In Washington and Colorado where pot has been legalized, police officers normally rely on blood tests to know whether a person has been smoking or using pot. The new breath tester is designed to make testing a stoned driver easier and faster.
The use of pot among drivers have caused a deep concern in Washington since it has legalized the recreational use of marijuana two years ago. Apart from the blood tests, police also had to rely on the traditional standardized field sobriety tests wherein a driver would be asked to walk in a straight line.
Study shows that only 30 percent of those who are found to be influenced with marijuana's THC content failed the sobriety tests. Moreover, blood test results would need up to twenty-four hours before they are released. THC is tetrahydrocannabinol, the active ingredient in pot responsible for its psychological effects.
Police needed a better and faster way to determine if a driver has been on the road while under the influence of drug. While the marijuana breath testing device will not be able to display the level of THC in the body, it will at least help the law enforcement in discerning on some presence of active THC.
"We believe, at least initially, that it would lower the false positives that an officer would have," said Herbert Hill, chemistry professor at Washington State University. "They would have a higher level of confidence in making an arrest."
Hill and doctoral student Jessica Tufariello are working on a handheld breath testing device that features a technique known as 'ion mobility spectrometry' in determining the presence of THC. The research team plans to wrap up the laboratory tests this year and eventually produce a prototype marijuana breath tester. The group plans to begin testing human breath between the months of January and June in 2015.

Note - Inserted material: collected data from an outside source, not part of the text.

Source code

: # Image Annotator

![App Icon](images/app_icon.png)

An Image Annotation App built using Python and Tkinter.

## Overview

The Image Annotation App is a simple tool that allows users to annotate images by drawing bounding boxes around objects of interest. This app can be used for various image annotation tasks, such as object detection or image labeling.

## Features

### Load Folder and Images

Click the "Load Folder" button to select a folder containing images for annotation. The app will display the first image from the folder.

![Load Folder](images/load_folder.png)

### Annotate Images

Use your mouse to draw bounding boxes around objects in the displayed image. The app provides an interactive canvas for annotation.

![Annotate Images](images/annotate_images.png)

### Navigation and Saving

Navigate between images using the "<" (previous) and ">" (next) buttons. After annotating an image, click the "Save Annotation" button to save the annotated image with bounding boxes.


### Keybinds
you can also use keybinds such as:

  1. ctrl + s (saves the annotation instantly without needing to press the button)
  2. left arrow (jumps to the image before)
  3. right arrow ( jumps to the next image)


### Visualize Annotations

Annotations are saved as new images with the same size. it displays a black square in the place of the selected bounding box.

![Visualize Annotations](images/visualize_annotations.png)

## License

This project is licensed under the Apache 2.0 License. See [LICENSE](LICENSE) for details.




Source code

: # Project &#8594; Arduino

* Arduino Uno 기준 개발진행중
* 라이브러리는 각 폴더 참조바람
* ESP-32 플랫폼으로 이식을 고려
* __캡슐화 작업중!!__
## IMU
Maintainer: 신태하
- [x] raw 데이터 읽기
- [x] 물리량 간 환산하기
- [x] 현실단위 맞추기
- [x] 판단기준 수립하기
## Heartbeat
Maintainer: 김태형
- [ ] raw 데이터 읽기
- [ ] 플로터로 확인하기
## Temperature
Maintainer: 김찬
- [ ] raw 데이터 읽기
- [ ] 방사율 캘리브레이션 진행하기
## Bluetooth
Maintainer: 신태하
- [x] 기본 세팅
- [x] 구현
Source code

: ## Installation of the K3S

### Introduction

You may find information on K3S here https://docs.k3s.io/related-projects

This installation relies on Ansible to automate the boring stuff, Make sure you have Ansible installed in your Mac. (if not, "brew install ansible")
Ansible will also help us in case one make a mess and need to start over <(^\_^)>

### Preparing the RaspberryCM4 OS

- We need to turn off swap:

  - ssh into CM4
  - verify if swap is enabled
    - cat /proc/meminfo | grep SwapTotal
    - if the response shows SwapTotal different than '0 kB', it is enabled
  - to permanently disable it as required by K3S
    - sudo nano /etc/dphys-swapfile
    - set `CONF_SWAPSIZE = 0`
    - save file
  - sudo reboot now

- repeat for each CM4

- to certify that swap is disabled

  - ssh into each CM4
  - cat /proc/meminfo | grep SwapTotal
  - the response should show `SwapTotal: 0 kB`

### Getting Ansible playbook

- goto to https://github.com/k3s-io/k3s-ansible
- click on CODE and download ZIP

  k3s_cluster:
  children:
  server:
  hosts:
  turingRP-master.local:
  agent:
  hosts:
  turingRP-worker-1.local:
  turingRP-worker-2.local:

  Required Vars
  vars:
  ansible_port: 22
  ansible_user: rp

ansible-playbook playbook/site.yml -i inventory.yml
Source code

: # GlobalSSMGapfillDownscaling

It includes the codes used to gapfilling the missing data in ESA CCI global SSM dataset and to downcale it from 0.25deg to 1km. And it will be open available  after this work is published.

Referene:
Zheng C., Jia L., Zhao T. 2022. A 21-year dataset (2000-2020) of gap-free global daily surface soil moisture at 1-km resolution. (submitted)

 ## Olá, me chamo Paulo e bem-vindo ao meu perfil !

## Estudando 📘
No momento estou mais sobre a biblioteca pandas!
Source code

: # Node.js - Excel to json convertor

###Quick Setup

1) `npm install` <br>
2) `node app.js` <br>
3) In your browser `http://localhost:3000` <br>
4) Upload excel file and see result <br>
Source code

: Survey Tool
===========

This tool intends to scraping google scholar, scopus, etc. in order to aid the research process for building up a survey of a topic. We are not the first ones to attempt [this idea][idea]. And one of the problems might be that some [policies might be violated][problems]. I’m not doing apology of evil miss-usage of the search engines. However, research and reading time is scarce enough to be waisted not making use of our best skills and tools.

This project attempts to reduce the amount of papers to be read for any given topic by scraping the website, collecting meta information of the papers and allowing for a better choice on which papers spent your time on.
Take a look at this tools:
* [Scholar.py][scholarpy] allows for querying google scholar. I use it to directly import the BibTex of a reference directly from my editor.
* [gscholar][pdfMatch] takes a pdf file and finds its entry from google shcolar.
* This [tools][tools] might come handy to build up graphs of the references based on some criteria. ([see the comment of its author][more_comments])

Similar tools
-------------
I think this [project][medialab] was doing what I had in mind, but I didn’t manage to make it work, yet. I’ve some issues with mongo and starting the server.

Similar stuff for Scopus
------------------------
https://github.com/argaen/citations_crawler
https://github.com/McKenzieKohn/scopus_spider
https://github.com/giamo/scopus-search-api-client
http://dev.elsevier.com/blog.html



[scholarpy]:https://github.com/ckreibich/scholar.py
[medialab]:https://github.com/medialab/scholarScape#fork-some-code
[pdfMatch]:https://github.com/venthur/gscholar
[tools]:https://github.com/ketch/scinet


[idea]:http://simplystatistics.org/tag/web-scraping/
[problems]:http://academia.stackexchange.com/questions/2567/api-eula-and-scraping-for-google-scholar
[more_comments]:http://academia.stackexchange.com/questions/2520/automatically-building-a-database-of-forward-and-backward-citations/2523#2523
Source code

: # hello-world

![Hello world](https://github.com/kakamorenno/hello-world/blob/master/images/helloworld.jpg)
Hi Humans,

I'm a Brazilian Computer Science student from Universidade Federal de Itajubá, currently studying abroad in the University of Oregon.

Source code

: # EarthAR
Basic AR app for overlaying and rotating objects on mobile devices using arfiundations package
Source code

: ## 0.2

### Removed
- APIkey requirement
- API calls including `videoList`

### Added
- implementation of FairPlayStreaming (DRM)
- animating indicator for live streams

At a meeting held by the Senate Law & Justice Committee on Nov. 21, some lawmakers have lauded the research team for their breakthrough device.
"WSU is going to be at the forefront, it seems to me, of supplying this kind of science and the technology that's based on it to police all over the country," said Sen. Adam Kline, D-Seattle.
In 2012, the Washington State Toxicology Laboratory stated that 18.6 percent of the blood samples that were taken from impaired drivers in Washington were found to be positive with THC. In 2013, the number increased to 25 percent which was recorded a year after the Washington Initiative 502 took effect.